Skin cycling – czterodniowe cykle oparte na trzech składnikach
Dość nowe podejście w pielęgnacji skóry to skin cycling, który opiera się tylko na trzech składnikach, stosowanych w 4 dniowych cyklach. Pierwszy dzień to złuszczanie kwasami, drugi dzień to retinoidy, a kolejne dwa opierają sie na regeneracji i odpoczynku dla skóry. Minimum składników i maksimum działania, tak można nazwać przesłanie skin cycling. Nie miesza się tutaj kosmetyków, bo każdy dzień to tylko jeden, określony kosmetyk. Zasady są proste i dzięki temu trudno byłoby się w nich pogubić. Skóra pierwszego dnia jest poddana złuszczaniu za pomocą kwasów, na przykład AHA i BHA, dzień drugi to mocne retinoidy, które dają spektakularne efekty w pielęgnacji jako silny składnik aktywny. Ostatnie dwa dni to regeneracja, choćby za pomocą ceramidów i składników nawilżających. Całość jest przemyślana i zakłada konkretne składniki.
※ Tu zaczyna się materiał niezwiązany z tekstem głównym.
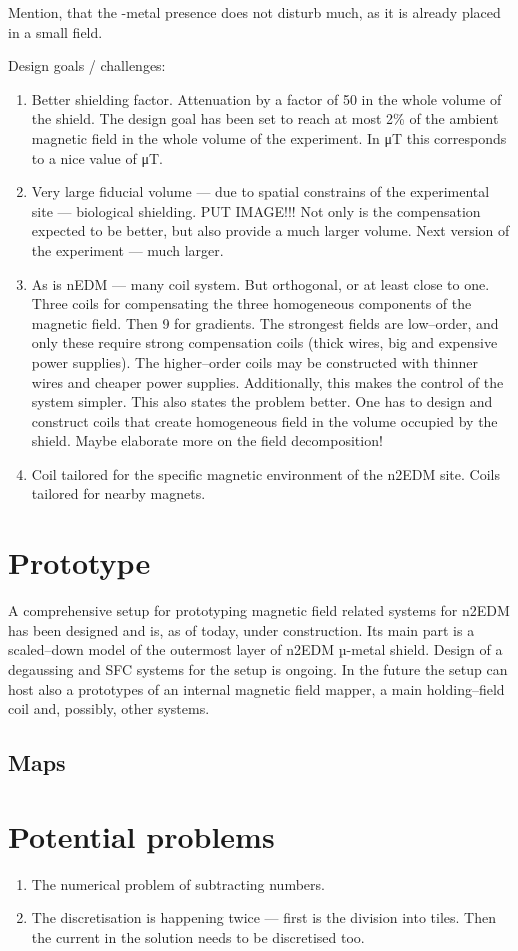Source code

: Mention, that the \micro-metal presence does not disturb much, as it is already placed in a small field.


Design goals / challenges:
\begin{enumerate}
  \item Better shielding factor. Attenuation by a factor of 50 in the whole volume of the shield. The design goal has been set to reach at most 2\% of the ambient magnetic field in the
  whole volume of the experiment. In \unit[50]{\micro T} this corresponds to a nice value of \unit[1]{\micro T}.
  \item Very large fiducial volume --- due to spatial constrains of the experimental site --- biological shielding. PUT IMAGE!!! Not only is the compensation expected to be better, but also provide a much larger volume. Next version of the experiment --- much larger.
  \item As is nEDM --- many coil system. But orthogonal, or at least close to one. Three coils for compensating the three homogeneous components of the magnetic field. Then 9 for gradients. The strongest fields are low--order, and only these require strong compensation coils (thick wires, big and expensive power supplies). The higher--order coils may be constructed with thinner wires and cheaper power supplies.
  Additionally, this makes the control of the system simpler.
  This also states the problem better. One has to design and construct coils that create homogeneous field in the volume occupied by the shield. Maybe elaborate more on the field decomposition!
  \item Coil tailored for the specific magnetic environment of the n2EDM site. Coils tailored for nearby magnets.
\end{enumerate}


\section{Prototype}
A comprehensive setup for prototyping magnetic field related systems for n2EDM has been designed and is, as of today, under construction. Its main part is a scaled--down model of the outermost layer of n2EDM µ-metal shield. Design of a degaussing and SFC systems for the setup is ongoing. In the future the setup can host also a prototypes of an internal magnetic field mapper, a main holding--field coil and, possibly, other systems.

\subsection{Maps}

\section{Potential problems}
\begin{enumerate}
  \item The numerical problem of subtracting numbers.
  \item The discretisation is happening twice --- first is the division into tiles. Then the current in the solution needs to be discretised too.
\end{enumerate}
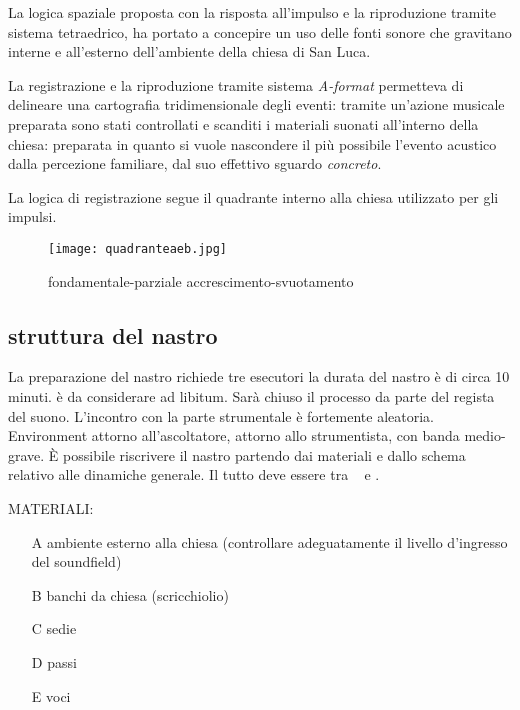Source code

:La logica spaziale proposta con la risposta all'impulso e la riproduzione tramite sistema
tetraedrico, ha portato a concepire un uso delle fonti sonore che gravitano interne e
all’esterno dell'ambiente della chiesa di San Luca.

La registrazione e la riproduzione tramite sistema \emph{A-format} permetteva di delineare una
cartografia tridimensionale degli eventi: tramite un'azione musicale preparata sono stati
controllati e scanditi i materiali suonati all'interno della chiesa: preparata in quanto
si vuole nascondere il più possibile l’evento acustico dalla percezione familiare, dal
suo effettivo sguardo \emph{concreto}.

La logica di registrazione segue il quadrante interno alla chiesa utilizzato per gli impulsi.



\begin{figure}[h]
\centering
{\texttt{[image: quadranteaeb.jpg]}}
\caption[Passaggio microtonale]{fondamentale-parziale accrescimento-svuotamento}
\label{fig:microtoni}
\end{figure}

\subsection{struttura del nastro}

La preparazione del nastro richiede tre esecutori                                                            
la durata del nastro è di circa 10 minuti.
è da considerare ad libitum. Sarà chiuso il processo da parte del regista del suono.
L'incontro con la parte strumentale è fortemente aleatoria. Environment attorno all’ascoltatore,
attorno allo strumentista, con banda medio-grave. È possibile riscrivere il nastro
partendo dai materiali e dallo schema relativo alle dinamiche generale. Il tutto deve
essere tra \ppp\ppp ~ e \pp .

\bigskip

MATERIALI:

\begin{enumerate}
	\item [A] ambiente esterno alla chiesa \newline (controllare adeguatamente il livello d'ingresso del soundfield)
	\item [B] banchi da chiesa (scricchiolio)
	\item [C] sedie
	\item [D] passi
	\item [E] voci
\end{enumerate}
Skin streaming – liczy się jakość, a nie ilość
Ostatni nurt pielęgnacyjny, na który warto zwrócić uwagę, to skin streaming. Jest to nowość, która zakłada trzy najważniejsze filary, takie jak oczyszczanie, nawilżanie i ochrona przeciwsłoneczna. To właśnie na nich opiera się cała pielęgnacja. Natomiast jeśli chodzi o same kosmetyki, to obowiązuje tutaj minimalizm kosmetyczny, czyli wybieramy tylko to, co jest ściśle dopasowane do potrzeb naszej skóry i nic więcej. Dzięki temu można uniknąć używania różnych składników i ryzyka, że nie są one do siebie dopasowane. Mała ilość kosmetyków to w tym wypadku konieczność, która może nam się opłacić. Łagodne oczyszczanie, mocne nawilżanie i ochrona przed słońcem to całość pielęgnacji, która zapewni nam piękny wygląd każdego dnia. Trudno jest tutaj pomylić zasady czy kosmetyki, bo całość jest oparta na jasnych zasadach, które prowadzą do świadomej pielęgnacji. Dokładna diagnoza swojej skóry to punkt wyjścia, który pozwoli dobrze dobrać kosmetyki na każdy z filarów tej pielęgnacji.